Manavoğlu, “Uluslararası ekonomide yeriniz yoksa belli miktarda üretim yapabilirsiniz. Patates, narenciye üretip satabilirsin. Bunu yurtdışına mı satıp para kazanacaksın, yoksa iç piyasaya mı satacaksın? Bütün KKTC’yi narenciye bahçesi yapıp dünyaya satsanız da kişi başına düşen milli gelir çok artmaz. Bizim ülkemizin şartları, doğru bir turizm planlamasıyla, doğru kurguladığımız takdirde, tarımı da desteklersek, katma değeri fazla olan ürünleri ürettiğimizde başarıya ulaşabiliriz. Bunun kadar önemli olan bir konu da Türkiye Cumhuriyeti’ne bunları ne kadar ihraç edebileceğimizdir. Yeşil hat üzerinden ilgi çeken ürünleri ihraç edebiliyoruz; mermer, taş ürünleri, patates gibi…” dedi.
Mallorca örneğini veren Manavoğlu, “Mallorca’ya bakacak olursak; orada zeytin ağacından çeşitli kap, tabak üretirler, incisi vardır. Bir de ayakkabı fabrikası vardır. Baktığımızda ada ülkesinde üretim, turistik ürünler dışında çok da kolay değildir” şeklinde konuştu.
“Dünyada hastalıkların belki de en önemli sebeplerinden biri de ata tohumlarının ortadan kalkmış olmasıdır” diye devam eden Manavoğlu, parti olarak üretim ve ata tohumlarına verdikleri öneme de işaret etti.

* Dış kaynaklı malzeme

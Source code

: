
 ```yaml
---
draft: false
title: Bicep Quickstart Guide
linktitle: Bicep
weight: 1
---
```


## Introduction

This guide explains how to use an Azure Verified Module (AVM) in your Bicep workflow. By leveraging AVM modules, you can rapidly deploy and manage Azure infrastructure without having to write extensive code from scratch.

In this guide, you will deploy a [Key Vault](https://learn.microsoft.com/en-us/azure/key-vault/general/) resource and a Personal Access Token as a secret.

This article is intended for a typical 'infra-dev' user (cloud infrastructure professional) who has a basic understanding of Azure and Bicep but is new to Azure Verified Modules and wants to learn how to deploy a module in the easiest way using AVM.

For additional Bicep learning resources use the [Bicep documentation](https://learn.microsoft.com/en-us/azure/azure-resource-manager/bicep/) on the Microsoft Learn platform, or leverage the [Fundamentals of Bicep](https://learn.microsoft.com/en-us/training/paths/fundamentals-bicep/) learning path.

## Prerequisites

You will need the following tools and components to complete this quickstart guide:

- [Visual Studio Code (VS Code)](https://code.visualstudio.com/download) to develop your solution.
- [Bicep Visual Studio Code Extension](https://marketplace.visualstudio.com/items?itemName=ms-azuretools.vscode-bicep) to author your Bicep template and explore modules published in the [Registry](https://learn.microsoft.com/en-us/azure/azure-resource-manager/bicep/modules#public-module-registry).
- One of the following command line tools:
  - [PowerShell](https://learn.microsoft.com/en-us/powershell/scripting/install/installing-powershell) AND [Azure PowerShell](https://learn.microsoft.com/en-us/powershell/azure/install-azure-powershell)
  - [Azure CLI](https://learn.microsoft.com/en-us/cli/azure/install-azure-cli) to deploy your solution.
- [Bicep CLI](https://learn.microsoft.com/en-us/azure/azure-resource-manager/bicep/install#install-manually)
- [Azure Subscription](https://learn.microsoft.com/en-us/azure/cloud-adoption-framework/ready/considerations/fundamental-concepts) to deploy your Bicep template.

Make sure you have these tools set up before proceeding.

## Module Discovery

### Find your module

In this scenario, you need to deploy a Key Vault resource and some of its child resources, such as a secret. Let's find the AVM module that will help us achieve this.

Manavoğlu, geçmiş hükümet döneminde, bir tohum ve üretim materyalleri yasası geçirdiklerini anlattı.
Manavoğlu, “Ata tohumlarına önem veren sivil toplum kuruluşlarından aldığımız eleştirilerle yasayı yeniden düzenleyip tekrar geçirdik. Aslında bu yasayı geçirmekle hem ata tohumunu ve değerini hatırlatmış olduk hem de koruma altına aldık” dedi.